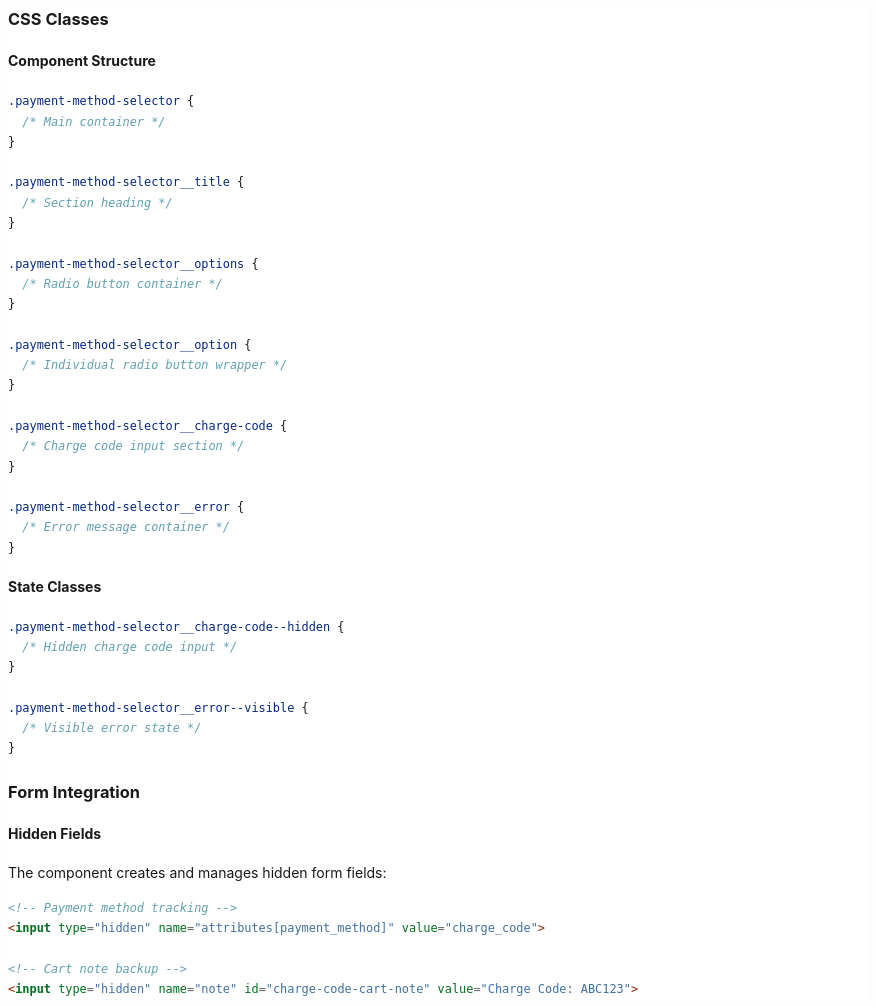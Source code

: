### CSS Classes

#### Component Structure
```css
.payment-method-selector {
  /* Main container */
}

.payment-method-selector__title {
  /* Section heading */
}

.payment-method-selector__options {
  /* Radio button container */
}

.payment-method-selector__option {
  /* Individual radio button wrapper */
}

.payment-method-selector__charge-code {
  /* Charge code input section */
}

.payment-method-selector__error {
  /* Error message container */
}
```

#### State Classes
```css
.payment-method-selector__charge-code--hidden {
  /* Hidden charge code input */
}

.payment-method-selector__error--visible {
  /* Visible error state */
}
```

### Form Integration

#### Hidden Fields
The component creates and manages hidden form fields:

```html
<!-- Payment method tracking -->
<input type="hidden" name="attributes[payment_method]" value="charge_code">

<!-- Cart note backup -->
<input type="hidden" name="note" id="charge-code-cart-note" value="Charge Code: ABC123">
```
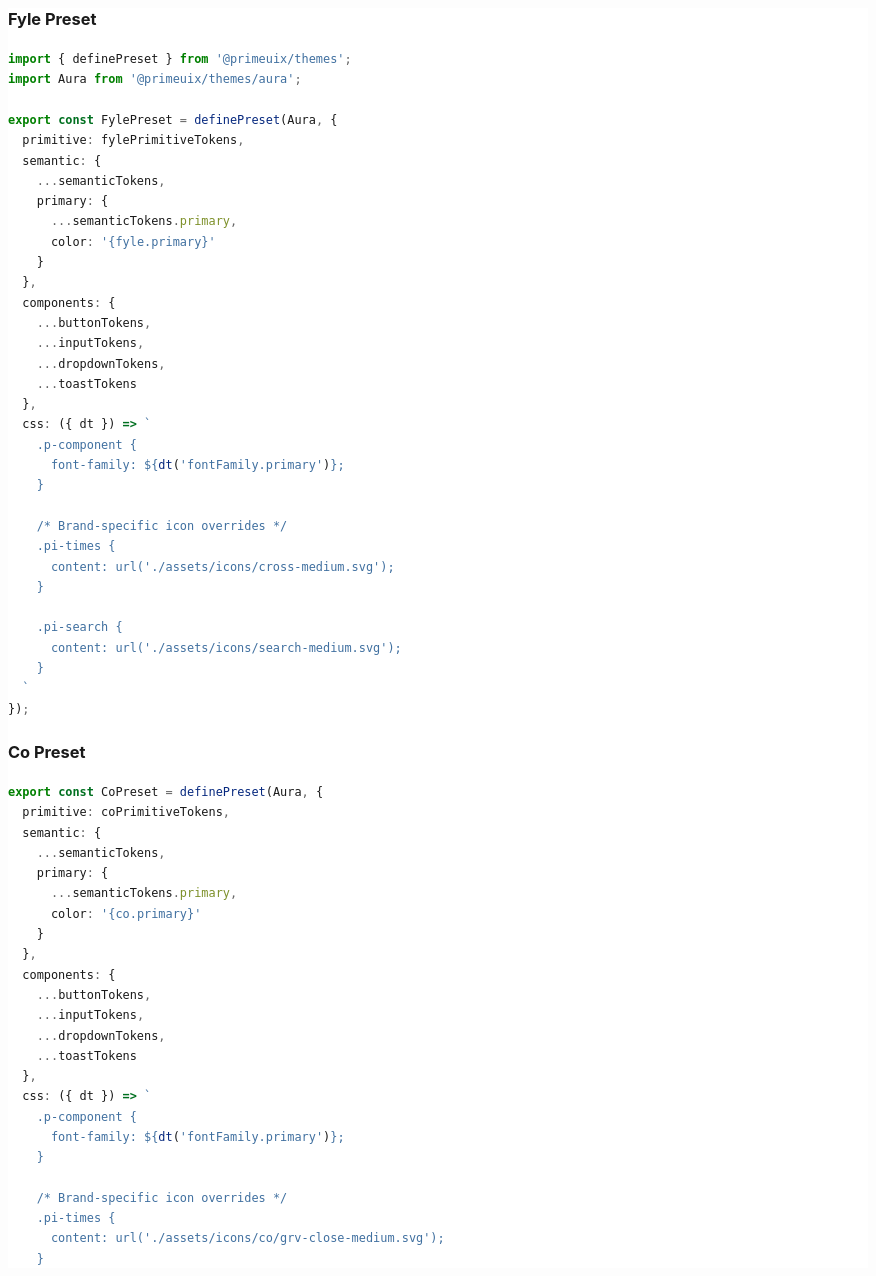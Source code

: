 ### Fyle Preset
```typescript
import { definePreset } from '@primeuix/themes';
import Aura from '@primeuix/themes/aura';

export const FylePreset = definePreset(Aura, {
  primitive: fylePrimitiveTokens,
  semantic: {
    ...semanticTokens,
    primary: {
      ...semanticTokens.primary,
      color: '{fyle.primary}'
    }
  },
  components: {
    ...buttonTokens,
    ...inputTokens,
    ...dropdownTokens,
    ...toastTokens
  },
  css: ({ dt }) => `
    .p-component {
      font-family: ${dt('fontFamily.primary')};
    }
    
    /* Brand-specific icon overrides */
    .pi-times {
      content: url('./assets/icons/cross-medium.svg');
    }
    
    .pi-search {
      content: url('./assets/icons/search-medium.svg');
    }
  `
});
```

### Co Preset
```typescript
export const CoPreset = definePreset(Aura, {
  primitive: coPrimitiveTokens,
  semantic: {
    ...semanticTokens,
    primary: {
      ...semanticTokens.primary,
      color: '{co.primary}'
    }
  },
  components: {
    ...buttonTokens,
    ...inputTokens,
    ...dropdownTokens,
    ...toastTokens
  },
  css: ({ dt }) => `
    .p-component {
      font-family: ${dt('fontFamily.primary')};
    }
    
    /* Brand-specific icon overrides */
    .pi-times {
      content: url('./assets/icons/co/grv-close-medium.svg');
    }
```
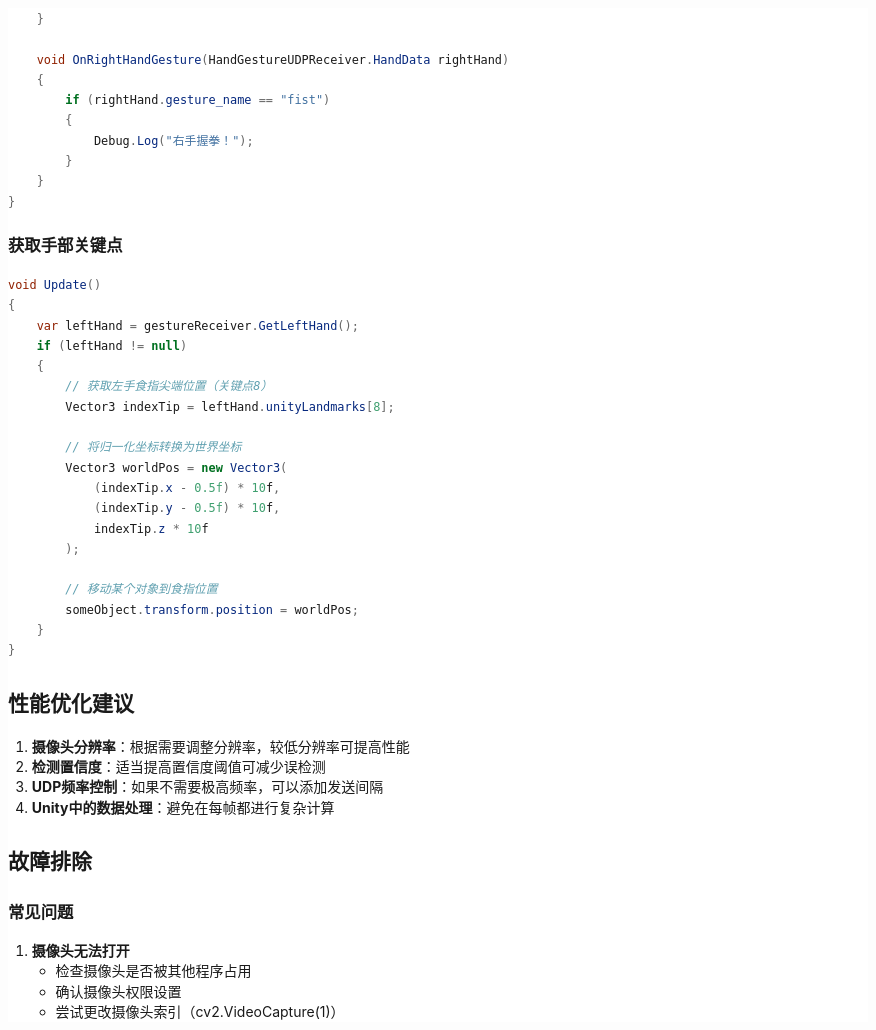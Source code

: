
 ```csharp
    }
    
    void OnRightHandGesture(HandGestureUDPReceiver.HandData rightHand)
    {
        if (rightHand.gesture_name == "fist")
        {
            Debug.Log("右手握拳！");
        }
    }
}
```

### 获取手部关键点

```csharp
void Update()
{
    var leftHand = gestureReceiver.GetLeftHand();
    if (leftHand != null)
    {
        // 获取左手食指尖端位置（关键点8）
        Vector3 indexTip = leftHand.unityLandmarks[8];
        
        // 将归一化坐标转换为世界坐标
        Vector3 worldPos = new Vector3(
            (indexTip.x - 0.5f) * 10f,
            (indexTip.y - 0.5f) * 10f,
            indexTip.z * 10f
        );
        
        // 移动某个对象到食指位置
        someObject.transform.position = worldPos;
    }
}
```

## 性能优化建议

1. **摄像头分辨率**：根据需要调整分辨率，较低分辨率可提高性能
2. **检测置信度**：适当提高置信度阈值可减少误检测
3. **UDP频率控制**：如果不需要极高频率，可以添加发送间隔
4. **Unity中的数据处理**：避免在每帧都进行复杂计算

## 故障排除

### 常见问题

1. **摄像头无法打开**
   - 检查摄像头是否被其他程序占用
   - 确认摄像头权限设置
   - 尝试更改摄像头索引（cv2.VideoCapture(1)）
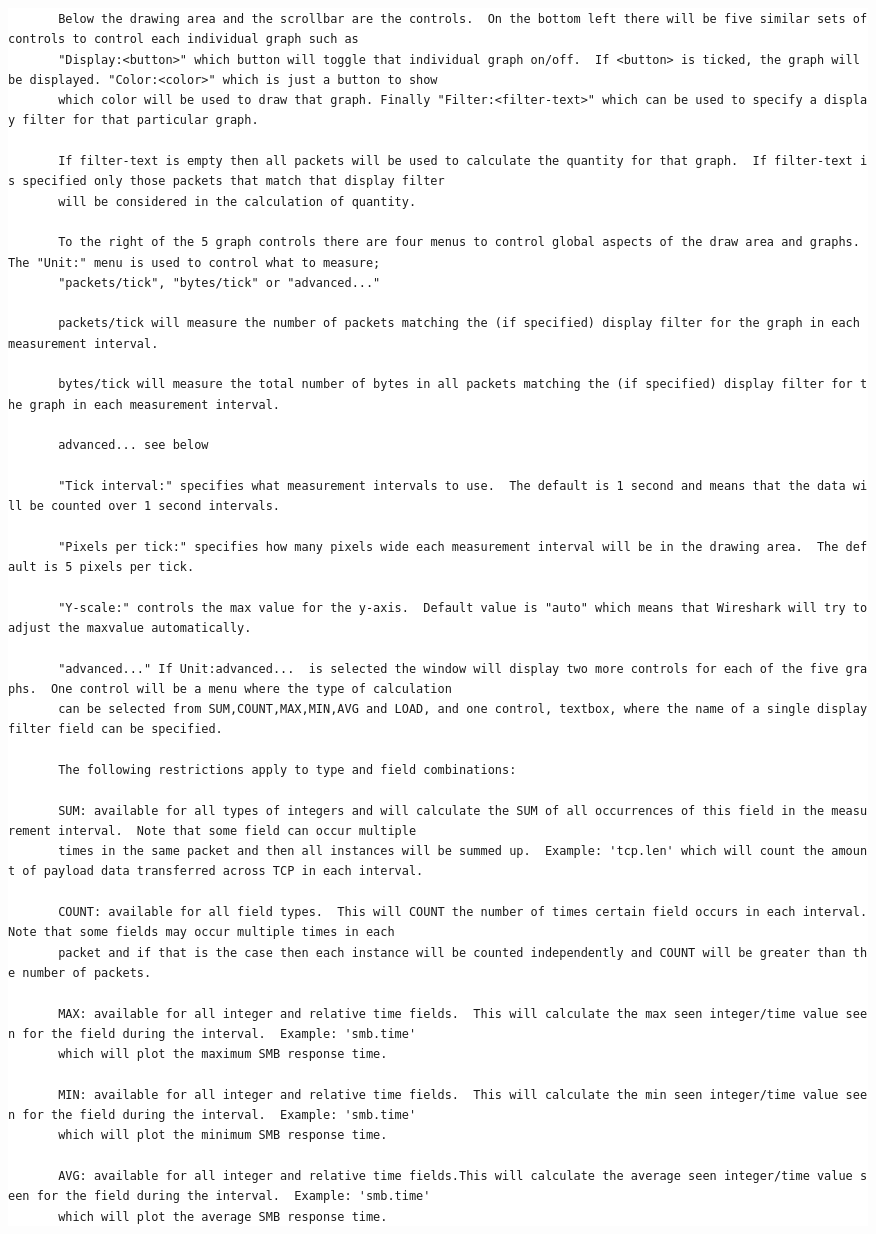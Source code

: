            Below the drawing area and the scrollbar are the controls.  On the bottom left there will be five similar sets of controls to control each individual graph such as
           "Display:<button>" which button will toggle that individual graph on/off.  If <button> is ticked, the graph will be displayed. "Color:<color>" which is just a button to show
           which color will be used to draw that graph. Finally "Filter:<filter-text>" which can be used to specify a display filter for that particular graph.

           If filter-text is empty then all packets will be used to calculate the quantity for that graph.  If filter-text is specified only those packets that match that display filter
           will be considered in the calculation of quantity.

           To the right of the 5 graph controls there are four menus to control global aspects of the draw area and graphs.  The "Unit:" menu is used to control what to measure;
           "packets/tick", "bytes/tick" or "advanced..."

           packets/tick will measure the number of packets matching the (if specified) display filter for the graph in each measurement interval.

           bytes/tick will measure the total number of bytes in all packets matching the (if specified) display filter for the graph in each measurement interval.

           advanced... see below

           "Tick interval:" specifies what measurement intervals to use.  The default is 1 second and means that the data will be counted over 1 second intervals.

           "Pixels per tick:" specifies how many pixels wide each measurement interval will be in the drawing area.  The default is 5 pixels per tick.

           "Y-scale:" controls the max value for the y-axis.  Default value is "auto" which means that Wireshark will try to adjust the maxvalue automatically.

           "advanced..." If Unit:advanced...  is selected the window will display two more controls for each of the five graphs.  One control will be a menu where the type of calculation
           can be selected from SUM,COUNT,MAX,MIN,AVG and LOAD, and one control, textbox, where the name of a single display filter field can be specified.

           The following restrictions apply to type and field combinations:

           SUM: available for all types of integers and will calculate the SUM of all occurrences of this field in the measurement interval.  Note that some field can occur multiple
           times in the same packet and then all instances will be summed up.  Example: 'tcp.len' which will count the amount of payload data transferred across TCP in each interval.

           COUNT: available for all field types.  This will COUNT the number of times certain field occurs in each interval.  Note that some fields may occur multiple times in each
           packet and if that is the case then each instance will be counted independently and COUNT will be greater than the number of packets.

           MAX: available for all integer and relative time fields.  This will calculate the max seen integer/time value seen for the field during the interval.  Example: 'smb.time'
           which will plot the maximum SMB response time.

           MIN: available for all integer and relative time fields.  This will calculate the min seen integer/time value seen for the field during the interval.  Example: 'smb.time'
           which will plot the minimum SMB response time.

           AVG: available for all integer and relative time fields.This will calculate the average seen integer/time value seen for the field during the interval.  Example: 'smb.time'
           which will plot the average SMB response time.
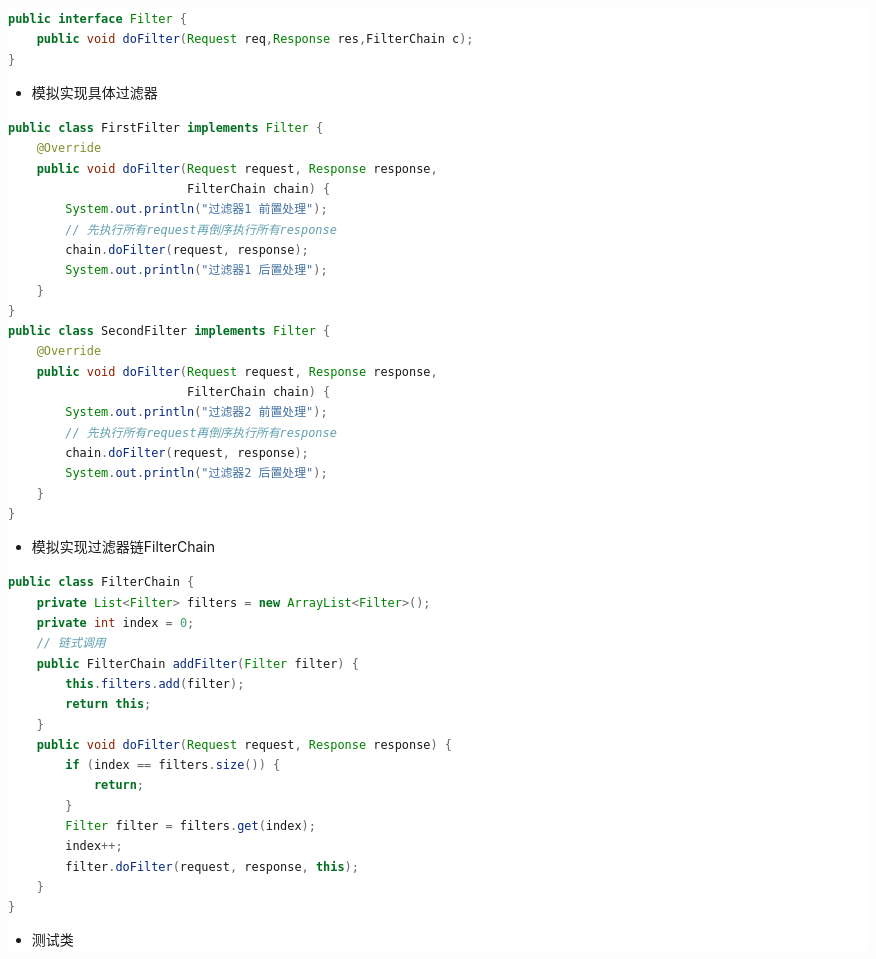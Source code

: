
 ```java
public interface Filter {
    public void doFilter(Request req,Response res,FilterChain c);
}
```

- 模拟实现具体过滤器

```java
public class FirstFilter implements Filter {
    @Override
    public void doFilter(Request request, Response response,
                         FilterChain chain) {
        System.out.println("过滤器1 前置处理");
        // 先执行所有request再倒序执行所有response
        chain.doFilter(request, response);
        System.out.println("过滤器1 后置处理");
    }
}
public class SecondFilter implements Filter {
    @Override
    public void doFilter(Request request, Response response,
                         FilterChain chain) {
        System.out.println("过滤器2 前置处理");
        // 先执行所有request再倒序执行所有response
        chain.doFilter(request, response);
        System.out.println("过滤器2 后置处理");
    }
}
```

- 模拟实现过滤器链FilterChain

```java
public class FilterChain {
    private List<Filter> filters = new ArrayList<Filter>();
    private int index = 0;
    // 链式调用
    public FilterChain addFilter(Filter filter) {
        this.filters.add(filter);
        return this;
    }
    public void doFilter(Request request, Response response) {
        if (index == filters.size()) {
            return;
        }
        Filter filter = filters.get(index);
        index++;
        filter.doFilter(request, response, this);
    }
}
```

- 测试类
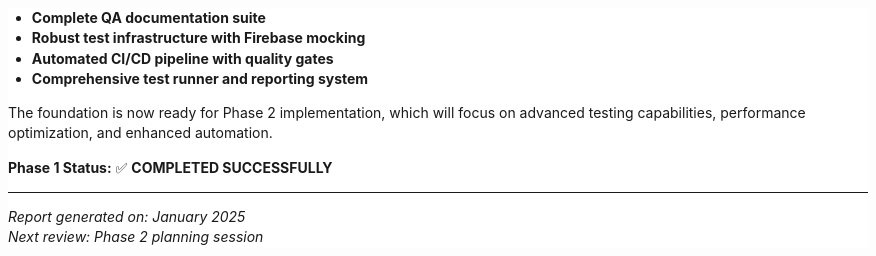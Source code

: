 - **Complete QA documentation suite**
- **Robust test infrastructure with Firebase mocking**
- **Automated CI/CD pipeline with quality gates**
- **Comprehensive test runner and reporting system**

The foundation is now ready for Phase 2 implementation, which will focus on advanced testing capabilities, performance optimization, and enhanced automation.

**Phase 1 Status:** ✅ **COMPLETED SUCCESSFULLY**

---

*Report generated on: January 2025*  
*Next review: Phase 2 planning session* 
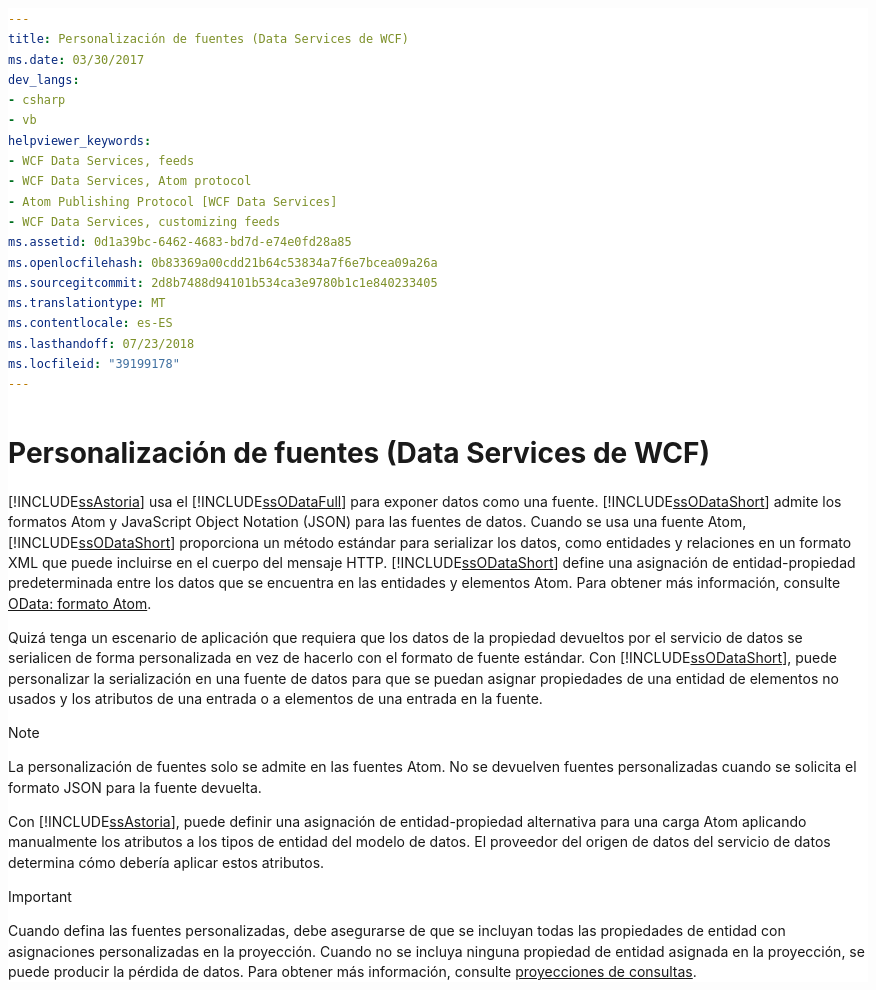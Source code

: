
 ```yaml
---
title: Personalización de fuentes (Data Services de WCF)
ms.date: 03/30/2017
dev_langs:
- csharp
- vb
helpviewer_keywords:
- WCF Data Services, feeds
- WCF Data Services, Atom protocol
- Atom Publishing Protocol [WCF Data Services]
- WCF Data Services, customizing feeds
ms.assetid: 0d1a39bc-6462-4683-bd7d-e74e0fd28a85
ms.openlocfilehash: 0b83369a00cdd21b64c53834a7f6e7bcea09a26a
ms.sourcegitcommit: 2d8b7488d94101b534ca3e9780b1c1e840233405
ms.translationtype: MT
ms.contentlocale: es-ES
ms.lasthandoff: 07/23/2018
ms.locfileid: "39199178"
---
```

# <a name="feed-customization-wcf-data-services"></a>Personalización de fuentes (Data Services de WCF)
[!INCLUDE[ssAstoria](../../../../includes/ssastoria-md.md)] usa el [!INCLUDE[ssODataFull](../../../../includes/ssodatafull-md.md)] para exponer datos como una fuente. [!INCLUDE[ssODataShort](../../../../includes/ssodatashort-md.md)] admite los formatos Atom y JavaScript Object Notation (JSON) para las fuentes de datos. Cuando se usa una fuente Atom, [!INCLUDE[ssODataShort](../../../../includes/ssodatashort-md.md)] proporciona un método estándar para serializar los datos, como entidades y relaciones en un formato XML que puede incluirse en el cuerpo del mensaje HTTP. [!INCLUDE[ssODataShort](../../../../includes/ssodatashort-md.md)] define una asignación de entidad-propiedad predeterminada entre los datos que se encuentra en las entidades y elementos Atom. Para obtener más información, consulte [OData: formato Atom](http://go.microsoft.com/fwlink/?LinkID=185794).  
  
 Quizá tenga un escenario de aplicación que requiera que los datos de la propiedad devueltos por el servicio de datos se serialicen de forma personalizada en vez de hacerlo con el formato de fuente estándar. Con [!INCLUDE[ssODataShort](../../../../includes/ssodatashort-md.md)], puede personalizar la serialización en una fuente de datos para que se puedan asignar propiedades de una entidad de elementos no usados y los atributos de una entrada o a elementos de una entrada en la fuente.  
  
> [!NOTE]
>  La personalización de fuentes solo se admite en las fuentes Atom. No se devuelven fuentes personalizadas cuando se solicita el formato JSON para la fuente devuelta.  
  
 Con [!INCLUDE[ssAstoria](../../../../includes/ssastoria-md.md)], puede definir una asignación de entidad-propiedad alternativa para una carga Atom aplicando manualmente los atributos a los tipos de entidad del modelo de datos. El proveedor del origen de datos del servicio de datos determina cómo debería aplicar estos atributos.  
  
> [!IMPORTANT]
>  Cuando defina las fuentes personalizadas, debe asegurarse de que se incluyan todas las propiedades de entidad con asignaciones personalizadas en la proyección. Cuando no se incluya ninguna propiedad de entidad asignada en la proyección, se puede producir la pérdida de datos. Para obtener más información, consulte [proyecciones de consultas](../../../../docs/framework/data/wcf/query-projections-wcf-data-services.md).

Try it
Lines holding the string "primitive" in the records above must be counted; give the number alone.

Task result
2